This "living" structure is much better at generating entropy: if you want to take a mountain -very low entropy, tomorrow the montain will be like today, not many changes possible- and blast it into a bunch of rocks, stones and sand, you can wait for the laws of physic to do their work (erosion will eventually do this for you) or add life. If you plant a lot of plants, trees, mouses, bears and so, in centuries instead of millions of years, you can have a totally eroded, caved and changed montain.

Now, by pure random mixed with natural selection, on some of those cell -in this case a primitive algae capable of photosyntesis- gradually appear a new structure: a light detector, placed in the border of the cell, plus a little tail on the oposite side, both connected by only one "wire". A neuronal system so simple it only has a detector, a wire and an actuator.

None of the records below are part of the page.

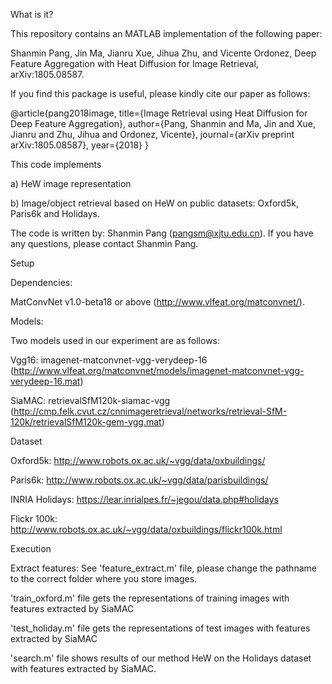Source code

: What is it?

This repository contains an MATLAB implementation of the following paper:

Shanmin Pang, Jin Ma,  Jianru Xue, Jihua Zhu, and Vicente Ordonez, Deep Feature Aggregation with Heat Diffusion for Image Retrieval, arXiv:1805.08587.

If you find this package is useful, please kindly cite our paper as follows:

@article{pang2018image,
  title={Image Retrieval using Heat Diffusion for Deep Feature Aggregation},
  author={Pang, Shanmin and Ma, Jin and Xue, Jianru and Zhu, Jihua and Ordonez, Vicente},
  journal={arXiv preprint arXiv:1805.08587},
  year={2018}
}

This code implements

a) HeW image representation

b) Image/object retrieval based on HeW on public datasets: Oxford5k, Paris6k and Holidays.

The code is written by: Shanmin Pang (pangsm@xjtu.edu.cn). If you have any questions, please contact Shanmin Pang.

Setup

Dependencies:

MatConvNet v1.0-beta18 or above (http://www.vlfeat.org/matconvnet/).

Models:

Two models used in our experiment are as follows:

Vgg16: imagenet-matconvnet-vgg-verydeep-16 (http://www.vlfeat.org/matconvnet/models/imagenet-matconvnet-vgg-verydeep-16.mat)

SiaMAC: retrievalSfM120k-siamac-vgg (http://cmp.felk.cvut.cz/cnnimageretrieval/networks/retrieval-SfM-120k/retrievalSfM120k-gem-vgg.mat)

Dataset

Oxford5k: http://www.robots.ox.ac.uk/~vgg/data/oxbuildings/

Paris6k: http://www.robots.ox.ac.uk/~vgg/data/parisbuildings/

INRIA Holidays: https://lear.inrialpes.fr/~jegou/data.php#holidays

Flickr 100k: http://www.robots.ox.ac.uk/~vgg/data/oxbuildings/flickr100k.html

Execution

Extract features: See 'feature_extract.m' file, please change the pathname to the correct folder where you store images.

'train_oxford.m' file gets the representations of training images with features extracted by SiaMAC

'test_holiday.m' file gets the representations of test images with features extracted by SiaMAC

'search.m' file shows results of our method HeW on the Holidays dataset with features extracted by SiaMAC.
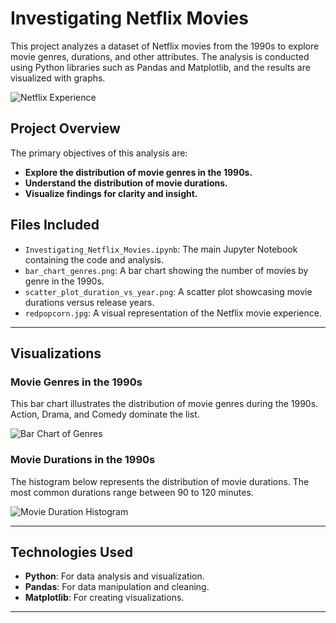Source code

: 

# Investigating Netflix Movies

This project analyzes a dataset of Netflix movies from the 1990s to explore movie genres, durations, and other attributes. The analysis is conducted using Python libraries such as Pandas and Matplotlib, and the results are visualized with graphs.

![Netflix Experience](image/redpopcorn.jpg)

## Project Overview

The primary objectives of this analysis are:
- **Explore the distribution of movie genres in the 1990s.**
- **Understand the distribution of movie durations.**
- **Visualize findings for clarity and insight.**

## Files Included
- `Investigating_Netflix_Movies.ipynb`: The main Jupyter Notebook containing the code and analysis.
- `bar_chart_genres.png`: A bar chart showing the number of movies by genre in the 1990s.
- `scatter_plot_duration_vs_year.png`: A scatter plot showcasing movie durations versus release years.
- `redpopcorn.jpg`: A visual representation of the Netflix movie experience.

---

## Visualizations

### Movie Genres in the 1990s
This bar chart illustrates the distribution of movie genres during the 1990s. Action, Drama, and Comedy dominate the list.

![Bar Chart of Genres](image/bar_chart_genres.png)

### Movie Durations in the 1990s
The histogram below represents the distribution of movie durations. The most common durations range between 90 to 120 minutes.

![Movie Duration Histogram](image/scatter_plot_duration_vs_year.png)


---

## Technologies Used

- **Python**: For data analysis and visualization.
- **Pandas**: For data manipulation and cleaning.
- **Matplotlib**: For creating visualizations.

---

With 4 o 5 of those structures placed along the cell's edge, you have a totally different thing: this living thing is now intelligent, in some primitive but genuine way.

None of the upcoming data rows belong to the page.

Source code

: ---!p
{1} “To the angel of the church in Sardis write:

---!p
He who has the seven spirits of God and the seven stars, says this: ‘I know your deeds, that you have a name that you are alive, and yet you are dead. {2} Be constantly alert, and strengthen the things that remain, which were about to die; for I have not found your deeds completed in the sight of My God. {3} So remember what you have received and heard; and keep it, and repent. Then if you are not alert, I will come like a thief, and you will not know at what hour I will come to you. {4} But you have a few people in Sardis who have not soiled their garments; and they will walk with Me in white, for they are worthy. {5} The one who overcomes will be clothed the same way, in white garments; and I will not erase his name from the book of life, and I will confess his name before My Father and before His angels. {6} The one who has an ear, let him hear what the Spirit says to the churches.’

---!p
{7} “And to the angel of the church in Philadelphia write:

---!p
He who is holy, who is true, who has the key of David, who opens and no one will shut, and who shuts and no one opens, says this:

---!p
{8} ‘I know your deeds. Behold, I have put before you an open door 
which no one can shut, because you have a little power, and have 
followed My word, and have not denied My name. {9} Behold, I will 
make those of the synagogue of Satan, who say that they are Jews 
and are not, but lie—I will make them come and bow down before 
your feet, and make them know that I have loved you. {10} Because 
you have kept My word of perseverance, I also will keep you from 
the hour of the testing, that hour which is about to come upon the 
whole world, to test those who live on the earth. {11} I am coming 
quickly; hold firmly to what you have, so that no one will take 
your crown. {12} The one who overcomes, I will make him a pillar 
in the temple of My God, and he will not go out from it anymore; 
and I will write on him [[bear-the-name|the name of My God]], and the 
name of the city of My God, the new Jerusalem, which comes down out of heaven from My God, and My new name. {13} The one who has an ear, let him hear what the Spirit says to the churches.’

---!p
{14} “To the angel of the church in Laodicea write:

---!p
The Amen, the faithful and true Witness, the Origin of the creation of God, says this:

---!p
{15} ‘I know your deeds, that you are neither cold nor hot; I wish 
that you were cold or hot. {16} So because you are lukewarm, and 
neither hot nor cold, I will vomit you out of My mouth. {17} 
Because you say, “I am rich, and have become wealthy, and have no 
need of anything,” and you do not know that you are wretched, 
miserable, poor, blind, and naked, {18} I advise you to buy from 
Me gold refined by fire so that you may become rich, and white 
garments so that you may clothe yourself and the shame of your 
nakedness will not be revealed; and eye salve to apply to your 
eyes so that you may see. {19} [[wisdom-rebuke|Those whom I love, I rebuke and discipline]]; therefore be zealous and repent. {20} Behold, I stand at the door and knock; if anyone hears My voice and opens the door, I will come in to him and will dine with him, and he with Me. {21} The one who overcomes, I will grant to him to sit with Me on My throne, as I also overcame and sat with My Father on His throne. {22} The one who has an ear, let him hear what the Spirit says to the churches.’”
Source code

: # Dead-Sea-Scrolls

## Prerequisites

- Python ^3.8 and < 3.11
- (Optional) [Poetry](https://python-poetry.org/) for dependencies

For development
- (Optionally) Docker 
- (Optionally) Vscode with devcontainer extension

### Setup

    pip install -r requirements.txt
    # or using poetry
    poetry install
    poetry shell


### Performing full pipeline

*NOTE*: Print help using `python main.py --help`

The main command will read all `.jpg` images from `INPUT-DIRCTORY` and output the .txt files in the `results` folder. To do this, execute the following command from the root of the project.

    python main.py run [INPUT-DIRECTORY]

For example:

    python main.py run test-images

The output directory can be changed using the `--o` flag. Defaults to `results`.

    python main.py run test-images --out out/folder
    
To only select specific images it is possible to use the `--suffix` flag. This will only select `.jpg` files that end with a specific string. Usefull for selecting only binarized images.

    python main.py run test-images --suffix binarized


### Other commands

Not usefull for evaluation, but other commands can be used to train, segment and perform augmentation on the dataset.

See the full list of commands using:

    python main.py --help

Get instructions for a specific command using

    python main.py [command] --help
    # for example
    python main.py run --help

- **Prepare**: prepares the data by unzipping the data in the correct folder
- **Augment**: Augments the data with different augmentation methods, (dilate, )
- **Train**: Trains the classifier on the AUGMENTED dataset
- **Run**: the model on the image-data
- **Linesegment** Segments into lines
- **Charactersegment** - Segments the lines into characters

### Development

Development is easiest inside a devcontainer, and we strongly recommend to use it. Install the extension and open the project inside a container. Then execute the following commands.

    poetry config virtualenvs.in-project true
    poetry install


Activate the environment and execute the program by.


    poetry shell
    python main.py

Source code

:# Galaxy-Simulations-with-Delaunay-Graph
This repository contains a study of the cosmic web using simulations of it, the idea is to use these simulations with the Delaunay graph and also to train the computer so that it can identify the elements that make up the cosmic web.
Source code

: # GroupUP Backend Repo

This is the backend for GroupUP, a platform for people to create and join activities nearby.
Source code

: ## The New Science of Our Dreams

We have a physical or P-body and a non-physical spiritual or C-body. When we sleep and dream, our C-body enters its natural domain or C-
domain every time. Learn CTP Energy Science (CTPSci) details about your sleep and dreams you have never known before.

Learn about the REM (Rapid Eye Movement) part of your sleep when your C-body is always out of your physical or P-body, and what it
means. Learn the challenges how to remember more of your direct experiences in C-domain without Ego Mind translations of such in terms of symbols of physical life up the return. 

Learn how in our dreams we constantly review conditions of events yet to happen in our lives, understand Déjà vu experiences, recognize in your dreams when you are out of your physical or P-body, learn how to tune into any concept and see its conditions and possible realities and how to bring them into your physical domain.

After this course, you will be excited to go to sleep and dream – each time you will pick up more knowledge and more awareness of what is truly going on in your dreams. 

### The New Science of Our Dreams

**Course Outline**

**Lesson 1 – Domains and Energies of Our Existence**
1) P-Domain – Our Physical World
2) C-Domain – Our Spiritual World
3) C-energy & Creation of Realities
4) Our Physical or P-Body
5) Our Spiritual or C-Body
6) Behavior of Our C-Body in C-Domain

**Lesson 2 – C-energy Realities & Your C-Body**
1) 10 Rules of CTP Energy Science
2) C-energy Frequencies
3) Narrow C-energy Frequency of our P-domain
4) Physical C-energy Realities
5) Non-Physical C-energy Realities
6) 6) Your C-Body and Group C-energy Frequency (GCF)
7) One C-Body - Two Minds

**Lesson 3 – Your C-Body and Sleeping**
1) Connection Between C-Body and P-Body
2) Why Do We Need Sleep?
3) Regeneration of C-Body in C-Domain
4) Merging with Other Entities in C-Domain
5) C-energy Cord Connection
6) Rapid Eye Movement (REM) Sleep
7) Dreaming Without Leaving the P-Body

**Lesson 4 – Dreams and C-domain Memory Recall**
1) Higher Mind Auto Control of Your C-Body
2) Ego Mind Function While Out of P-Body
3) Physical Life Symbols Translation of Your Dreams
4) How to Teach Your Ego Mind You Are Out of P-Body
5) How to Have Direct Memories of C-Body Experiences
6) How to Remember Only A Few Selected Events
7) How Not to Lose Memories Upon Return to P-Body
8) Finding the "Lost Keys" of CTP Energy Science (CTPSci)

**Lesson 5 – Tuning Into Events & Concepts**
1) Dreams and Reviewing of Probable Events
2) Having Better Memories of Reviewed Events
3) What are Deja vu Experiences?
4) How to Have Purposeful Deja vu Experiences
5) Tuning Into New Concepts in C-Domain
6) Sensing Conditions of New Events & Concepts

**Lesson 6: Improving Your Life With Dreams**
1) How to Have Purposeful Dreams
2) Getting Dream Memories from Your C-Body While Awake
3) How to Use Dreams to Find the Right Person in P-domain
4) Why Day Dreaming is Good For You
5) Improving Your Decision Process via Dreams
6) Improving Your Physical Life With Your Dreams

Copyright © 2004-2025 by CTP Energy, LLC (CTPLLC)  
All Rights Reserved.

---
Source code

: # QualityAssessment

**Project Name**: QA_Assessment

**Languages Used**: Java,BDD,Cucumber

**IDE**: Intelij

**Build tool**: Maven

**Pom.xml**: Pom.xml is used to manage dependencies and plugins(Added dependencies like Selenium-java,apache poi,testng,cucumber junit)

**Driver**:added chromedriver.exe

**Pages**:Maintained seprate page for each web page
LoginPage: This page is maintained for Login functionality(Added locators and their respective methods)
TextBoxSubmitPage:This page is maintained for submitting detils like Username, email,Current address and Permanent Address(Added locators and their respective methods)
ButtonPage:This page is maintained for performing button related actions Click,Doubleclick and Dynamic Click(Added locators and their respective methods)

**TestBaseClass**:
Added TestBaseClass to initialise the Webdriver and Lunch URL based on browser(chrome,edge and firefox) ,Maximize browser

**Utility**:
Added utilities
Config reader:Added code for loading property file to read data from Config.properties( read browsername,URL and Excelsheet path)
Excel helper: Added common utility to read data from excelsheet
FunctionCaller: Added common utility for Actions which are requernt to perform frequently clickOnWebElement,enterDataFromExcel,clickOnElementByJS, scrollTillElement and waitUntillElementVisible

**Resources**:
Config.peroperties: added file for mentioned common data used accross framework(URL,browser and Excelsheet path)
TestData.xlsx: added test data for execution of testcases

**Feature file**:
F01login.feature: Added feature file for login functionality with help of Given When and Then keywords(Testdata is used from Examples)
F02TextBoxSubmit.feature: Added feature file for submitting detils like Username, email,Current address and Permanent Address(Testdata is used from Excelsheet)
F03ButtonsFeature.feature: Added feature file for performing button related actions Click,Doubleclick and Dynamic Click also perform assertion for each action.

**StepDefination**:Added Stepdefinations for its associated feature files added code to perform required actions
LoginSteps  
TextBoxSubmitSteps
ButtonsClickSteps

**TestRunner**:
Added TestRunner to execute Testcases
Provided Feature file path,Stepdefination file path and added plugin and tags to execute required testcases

When ligth hits half of the cell, the detectors on this part will fire and the wires will pass this into the little tails, that will start moving. As a result, the cell will gently travel toward the light, it will scpae from shadows and move into sunny zones.

This simple cell contains all the ingredients for an intelligence, but in such a low level, it makes a perfect structure for our mental experiment with negative goals.

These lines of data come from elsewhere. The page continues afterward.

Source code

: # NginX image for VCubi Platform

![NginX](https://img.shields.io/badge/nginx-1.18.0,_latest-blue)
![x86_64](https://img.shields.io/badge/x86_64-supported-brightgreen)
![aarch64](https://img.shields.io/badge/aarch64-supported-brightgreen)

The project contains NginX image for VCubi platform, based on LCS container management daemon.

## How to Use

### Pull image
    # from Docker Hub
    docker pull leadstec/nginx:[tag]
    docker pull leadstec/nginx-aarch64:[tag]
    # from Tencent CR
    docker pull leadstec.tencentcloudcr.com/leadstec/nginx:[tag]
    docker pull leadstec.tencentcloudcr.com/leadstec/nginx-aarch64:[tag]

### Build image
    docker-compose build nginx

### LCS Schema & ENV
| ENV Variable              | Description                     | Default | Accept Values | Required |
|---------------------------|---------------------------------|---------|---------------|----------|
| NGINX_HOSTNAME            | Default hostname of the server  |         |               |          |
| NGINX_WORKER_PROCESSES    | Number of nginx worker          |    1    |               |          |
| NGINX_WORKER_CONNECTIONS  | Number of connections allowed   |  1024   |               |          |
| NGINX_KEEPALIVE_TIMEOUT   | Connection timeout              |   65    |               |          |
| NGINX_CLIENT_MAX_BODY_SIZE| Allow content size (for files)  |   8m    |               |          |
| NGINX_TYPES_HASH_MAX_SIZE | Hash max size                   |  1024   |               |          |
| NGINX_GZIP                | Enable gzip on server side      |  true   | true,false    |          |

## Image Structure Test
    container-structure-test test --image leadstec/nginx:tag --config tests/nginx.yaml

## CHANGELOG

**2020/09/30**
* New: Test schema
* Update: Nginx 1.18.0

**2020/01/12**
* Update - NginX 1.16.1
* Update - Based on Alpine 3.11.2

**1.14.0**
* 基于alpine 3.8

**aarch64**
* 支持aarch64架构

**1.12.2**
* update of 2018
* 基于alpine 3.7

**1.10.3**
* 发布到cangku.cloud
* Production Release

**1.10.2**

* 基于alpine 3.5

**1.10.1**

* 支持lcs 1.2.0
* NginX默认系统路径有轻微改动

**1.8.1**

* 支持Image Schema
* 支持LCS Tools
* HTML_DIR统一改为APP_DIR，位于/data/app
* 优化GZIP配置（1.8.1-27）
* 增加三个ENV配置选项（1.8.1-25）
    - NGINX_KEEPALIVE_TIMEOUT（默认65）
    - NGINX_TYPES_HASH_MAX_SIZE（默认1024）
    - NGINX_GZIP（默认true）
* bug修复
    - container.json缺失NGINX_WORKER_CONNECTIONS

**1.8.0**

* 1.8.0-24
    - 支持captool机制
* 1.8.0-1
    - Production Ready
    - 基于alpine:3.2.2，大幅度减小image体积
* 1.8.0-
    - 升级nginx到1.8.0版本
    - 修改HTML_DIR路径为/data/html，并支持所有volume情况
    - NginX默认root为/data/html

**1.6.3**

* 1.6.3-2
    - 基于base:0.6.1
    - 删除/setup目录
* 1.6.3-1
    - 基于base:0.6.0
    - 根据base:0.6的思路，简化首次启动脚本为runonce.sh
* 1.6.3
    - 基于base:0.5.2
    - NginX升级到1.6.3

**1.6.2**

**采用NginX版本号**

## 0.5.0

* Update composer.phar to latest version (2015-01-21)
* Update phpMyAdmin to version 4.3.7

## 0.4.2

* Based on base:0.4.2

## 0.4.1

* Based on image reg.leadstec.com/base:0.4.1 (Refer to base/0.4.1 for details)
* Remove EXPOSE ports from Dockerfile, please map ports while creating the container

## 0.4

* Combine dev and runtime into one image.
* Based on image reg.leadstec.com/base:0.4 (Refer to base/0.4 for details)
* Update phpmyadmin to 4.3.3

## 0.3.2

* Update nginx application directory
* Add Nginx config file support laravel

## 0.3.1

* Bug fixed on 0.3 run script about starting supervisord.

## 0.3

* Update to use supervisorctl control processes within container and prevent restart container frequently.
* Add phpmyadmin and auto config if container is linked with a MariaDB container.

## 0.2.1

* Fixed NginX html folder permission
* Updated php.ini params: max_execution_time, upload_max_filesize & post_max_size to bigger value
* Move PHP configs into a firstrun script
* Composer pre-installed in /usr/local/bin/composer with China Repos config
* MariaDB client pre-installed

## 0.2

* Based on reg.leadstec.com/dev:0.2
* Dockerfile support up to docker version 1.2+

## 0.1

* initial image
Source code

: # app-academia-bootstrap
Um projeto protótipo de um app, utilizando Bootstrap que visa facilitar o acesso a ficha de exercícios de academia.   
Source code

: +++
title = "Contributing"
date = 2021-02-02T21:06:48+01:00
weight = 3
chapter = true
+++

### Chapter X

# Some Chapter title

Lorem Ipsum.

Why you need negative goals in this example of the green cell? Because when this cell reach a sunny part, the detectors will still fire, all at the same time, so all the "tails" will move during all the time the cell is having the sun bath. You will spend more energy than what you can get from the sun ligth!

How did nature dealed with that? Negative socoring, but the neuronal version of it: inhivition of signals.

Imagine the last example, the cell has 4 of those detector-wire-tail structures that help it move toward the light. Now add a simple neuronal network with only one neuron, connected to the four receptor as inputs and to the four tails as ouput.

If all the four detector fire at the same time, their signal reach this neuron and activate it. If only three of the detector fires, this neuron won't fire. This neuron is detecting the case "it is sunny everywhere", it will only fire on this event.

When "the" neuron -its brain only has this one- fires, it pass this to the four "tails" in such a way, it will "inhivite" the firing of the tail movement.

You have avoided this ugly case of "all sunny" with a simple but "negative" signal coming from one of the simpliest neuronal network possible.

How does it look in the real algorthim? Quite simple too!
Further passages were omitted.